WHAT TO DO: All of the data below is to be repeated exactly, except for the pictures.

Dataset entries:
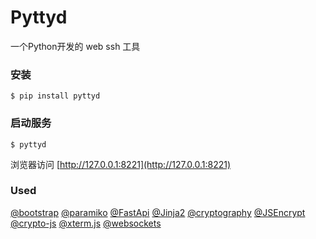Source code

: # Pyttyd
一个Python开发的 web ssh 工具

### 安装

```commandline
$ pip install pyttyd
```

### 启动服务

```commandline
$ pyttyd
```

浏览器访问 [http://127.0.0.1:8221](http://127.0.0.1:8221)


### Used  
[@bootstrap](https://getbootstrap.com/docs/3.4/)
[@paramiko](https://github.com/paramiko/paramiko)
[@FastApi](https://github.com/tiangolo/fastapi)
[@Jinja2](https://github.com/pallets/jinja)
[@cryptography](https://github.com/pyca/cryptography)
[@JSEncrypt](https://github.com/travist/jsencrypt)
[@crypto-js](https://github.com/brix/crypto-js)
[@xterm.js](https://github.com/xtermjs/xterm.js)
[@websockets](https://github.com/aaugustin/websockets)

REPLY:
Source code

: # Pyttyd
一个Python开发的 web ssh 工具

### 安装

```commandline
$ pip install pyttyd
```

### 启动服务

```commandline
$ pyttyd
```

浏览器访问 [http://127.0.0.1:8221](http://127.0.0.1:8221)


### Used  
[@bootstrap](https://getbootstrap.com/docs/3.4/)
[@paramiko](https://github.com/paramiko/paramiko)
[@FastApi](https://github.com/tiangolo/fastapi)
[@Jinja2](https://github.com/pallets/jinja)
[@cryptography](https://github.com/pyca/cryptography)
[@JSEncrypt](https://github.com/travist/jsencrypt)
[@crypto-js](https://github.com/brix/crypto-js)
[@xterm.js](https://github.com/xtermjs/xterm.js)
[@websockets](https://github.com/aaugustin/websockets)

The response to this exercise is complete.